Monday, 14 September 2015

Discipline!

Transformation is a precise discipline.


Psychology and Philosophy are disciplines…I see Transformation as a discipline too.

The fact that Transformation is ‘new’ to many people it has a tendency to be completely misunderstood. That misunderstanding is not exclusive to Transformation. It happens with a lot of new disciplines.

When I was being taught NLP by Richard Bandler, the co-creator of NLP, he stated that when he walked into a bookshop and picked up a book on NLP written by someone he had never heard of he said in the majority of times, it either repeated what he had written, or it bared NO relation to NLP whatsoever. Bandler didn’t recognise it as ‘NLP’.

When people first began hearing about Cybernetics, it was assumed to be about a branch of engineering or Robotics.

There lies the challenge.

People try to grasp a subject in terms already familiar with them.
“When a thing is new, people say: ‘It is not true.’
Later, when its truth becomes obvious, they say: ‘It is not important.’
Finally, when its importance cannot be denied, they say: ‘Anyway, it is not new.”
~ William James


Transformation is a discipline that explores the nature of Being. Transformation takes place personally, collectively, in a business or personal relationship.

It is a discipline devoted to change, augmentation, enhancement, growth (intellectually and spiritually), possibility and to accomplishment.

Transformation is the ultimate Change of Change!

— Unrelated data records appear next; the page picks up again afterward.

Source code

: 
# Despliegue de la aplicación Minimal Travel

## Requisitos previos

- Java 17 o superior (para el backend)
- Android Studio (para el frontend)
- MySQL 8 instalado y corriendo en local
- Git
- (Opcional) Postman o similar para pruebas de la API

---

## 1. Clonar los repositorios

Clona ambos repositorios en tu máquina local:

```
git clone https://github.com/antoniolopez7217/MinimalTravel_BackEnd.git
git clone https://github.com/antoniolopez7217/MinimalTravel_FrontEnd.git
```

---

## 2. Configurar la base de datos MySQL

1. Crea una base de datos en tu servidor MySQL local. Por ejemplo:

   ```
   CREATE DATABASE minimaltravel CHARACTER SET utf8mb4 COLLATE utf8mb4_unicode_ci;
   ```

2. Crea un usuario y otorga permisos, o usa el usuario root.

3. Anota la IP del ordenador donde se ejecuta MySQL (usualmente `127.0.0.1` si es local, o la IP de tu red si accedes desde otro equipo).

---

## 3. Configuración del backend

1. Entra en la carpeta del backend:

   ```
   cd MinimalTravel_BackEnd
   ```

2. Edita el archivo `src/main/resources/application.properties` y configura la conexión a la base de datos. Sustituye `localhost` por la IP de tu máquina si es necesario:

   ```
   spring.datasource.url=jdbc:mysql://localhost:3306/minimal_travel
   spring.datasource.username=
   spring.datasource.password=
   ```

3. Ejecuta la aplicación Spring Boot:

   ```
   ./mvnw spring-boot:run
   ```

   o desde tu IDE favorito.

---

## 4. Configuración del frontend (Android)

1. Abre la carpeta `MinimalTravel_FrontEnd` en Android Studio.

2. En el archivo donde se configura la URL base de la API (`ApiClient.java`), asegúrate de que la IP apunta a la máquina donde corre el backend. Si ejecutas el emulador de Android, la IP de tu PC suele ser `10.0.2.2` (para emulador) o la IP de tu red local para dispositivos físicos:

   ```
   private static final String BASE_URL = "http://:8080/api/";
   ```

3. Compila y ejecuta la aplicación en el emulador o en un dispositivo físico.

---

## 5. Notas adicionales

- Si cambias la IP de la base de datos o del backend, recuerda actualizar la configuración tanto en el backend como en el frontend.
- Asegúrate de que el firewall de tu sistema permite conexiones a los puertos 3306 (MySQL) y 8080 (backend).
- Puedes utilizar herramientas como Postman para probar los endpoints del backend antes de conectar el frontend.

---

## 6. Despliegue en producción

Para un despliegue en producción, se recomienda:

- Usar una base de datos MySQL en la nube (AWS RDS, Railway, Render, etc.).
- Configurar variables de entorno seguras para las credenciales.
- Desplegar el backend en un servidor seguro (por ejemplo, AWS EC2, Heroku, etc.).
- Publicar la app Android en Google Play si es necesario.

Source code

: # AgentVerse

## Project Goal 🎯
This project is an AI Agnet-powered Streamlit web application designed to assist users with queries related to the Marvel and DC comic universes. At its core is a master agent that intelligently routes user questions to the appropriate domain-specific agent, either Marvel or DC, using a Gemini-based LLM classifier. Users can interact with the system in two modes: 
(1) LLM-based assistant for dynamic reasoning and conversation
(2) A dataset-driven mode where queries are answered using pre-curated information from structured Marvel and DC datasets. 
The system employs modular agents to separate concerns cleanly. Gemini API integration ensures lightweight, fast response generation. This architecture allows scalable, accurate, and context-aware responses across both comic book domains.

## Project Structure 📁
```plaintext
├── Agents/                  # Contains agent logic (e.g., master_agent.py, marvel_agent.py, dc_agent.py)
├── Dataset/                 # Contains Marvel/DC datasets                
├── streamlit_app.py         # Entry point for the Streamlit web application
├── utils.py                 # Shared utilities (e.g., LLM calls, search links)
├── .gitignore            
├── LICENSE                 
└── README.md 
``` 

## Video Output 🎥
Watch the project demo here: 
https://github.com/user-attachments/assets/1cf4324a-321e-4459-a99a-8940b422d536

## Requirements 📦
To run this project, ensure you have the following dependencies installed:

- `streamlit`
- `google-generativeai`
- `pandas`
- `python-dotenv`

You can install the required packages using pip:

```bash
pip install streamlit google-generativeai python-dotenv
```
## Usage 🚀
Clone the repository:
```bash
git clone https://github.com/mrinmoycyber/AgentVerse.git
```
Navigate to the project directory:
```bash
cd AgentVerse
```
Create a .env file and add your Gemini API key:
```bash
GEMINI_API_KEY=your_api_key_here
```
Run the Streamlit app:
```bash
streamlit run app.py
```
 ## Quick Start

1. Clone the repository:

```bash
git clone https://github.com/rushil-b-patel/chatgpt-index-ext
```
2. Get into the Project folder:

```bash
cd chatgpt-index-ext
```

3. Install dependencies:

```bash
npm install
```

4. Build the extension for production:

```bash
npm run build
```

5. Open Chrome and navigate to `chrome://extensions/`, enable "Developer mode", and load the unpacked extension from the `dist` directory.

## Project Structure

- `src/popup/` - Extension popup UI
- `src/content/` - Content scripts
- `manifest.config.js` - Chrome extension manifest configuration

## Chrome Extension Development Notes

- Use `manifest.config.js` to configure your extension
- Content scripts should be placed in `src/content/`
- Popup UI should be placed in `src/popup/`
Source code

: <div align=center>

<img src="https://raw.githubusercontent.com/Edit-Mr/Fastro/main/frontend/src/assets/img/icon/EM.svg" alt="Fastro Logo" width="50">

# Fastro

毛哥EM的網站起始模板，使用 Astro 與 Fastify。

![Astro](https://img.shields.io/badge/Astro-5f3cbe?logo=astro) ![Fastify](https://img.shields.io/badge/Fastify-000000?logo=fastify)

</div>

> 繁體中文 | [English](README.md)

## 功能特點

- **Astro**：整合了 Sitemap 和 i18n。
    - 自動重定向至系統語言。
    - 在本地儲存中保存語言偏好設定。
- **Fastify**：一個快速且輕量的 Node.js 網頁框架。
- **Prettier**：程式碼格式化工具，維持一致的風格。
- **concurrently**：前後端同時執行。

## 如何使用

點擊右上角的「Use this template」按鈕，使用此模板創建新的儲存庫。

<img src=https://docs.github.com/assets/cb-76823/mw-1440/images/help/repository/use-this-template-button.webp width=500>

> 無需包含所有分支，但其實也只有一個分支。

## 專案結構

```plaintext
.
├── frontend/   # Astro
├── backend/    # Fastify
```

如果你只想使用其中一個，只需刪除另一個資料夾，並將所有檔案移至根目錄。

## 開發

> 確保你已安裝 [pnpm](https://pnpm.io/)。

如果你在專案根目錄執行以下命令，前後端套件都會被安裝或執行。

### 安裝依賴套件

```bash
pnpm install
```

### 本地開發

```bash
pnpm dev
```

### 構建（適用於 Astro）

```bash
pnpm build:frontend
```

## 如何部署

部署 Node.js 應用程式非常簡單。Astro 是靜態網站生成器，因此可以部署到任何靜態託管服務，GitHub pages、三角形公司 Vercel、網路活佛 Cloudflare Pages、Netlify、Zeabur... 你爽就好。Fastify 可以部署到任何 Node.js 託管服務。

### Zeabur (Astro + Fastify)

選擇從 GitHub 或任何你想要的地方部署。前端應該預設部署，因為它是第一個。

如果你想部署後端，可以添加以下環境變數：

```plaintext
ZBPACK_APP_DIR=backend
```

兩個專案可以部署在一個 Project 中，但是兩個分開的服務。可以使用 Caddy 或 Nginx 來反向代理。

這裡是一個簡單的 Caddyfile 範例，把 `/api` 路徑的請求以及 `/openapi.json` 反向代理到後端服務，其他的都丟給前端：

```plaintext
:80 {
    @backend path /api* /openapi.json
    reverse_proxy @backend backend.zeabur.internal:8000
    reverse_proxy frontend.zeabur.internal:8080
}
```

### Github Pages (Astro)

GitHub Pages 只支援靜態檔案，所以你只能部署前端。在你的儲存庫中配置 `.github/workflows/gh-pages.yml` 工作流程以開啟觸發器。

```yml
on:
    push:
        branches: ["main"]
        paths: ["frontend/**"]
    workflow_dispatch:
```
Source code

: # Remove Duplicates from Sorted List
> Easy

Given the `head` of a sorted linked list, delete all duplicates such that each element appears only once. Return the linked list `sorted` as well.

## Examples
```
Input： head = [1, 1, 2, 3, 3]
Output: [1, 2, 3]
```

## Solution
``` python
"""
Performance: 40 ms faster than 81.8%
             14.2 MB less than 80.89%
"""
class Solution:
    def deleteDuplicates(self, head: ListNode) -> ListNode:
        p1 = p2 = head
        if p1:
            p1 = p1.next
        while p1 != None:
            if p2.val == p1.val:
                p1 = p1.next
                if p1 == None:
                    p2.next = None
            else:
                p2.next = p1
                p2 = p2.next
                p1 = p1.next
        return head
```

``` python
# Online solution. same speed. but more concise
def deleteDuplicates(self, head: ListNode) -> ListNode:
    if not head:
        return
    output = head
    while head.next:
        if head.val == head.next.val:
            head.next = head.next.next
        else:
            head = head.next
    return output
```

One has to remember, and indeed live by, one very simple tenet: “One creates from nothing. If you try to create from something you are just changing something. So in order to create something you first have to be able to create nothing.”

We use the word "transformation" to name a distinct discipline. Just as psychology, sociology, and philosophy are disciplines, so too we see transformation as a distinct discipline, a body of knowledge, and a field of exploration. I should add that because the discipline of transformation is brand new, it's likely to be misunderstood—something that happens to a lot of new disciplines. At the beginning of the study of cybernetics, for example, people didn't know what cybernetics was. They assumed it was a branch of Robotics, engineering or mathematics. People tried to grasp it in terms already familiar to them. Eventually, however, it became clear that interpreting cybernetics as a branch of anything actually missed the whole point of cybernetics.

From our perspective, the same situation is now true of transformation. Most people at­tempt to understand our work in terms of psychology, philosophy, sociology, or theology. While it is true that almost anything can be analyzed from those perspectives, none of those disciplines is our work. Each can provide a certain perspective on our work, but none of them is the work. Fundamentally, transformation is a discipline which explores the nature of Being. Less fundamentally, but still pretty accurately, we would say it is a discipline devoted to possibility and to accomplishment, in the sense of the source of accomplishment.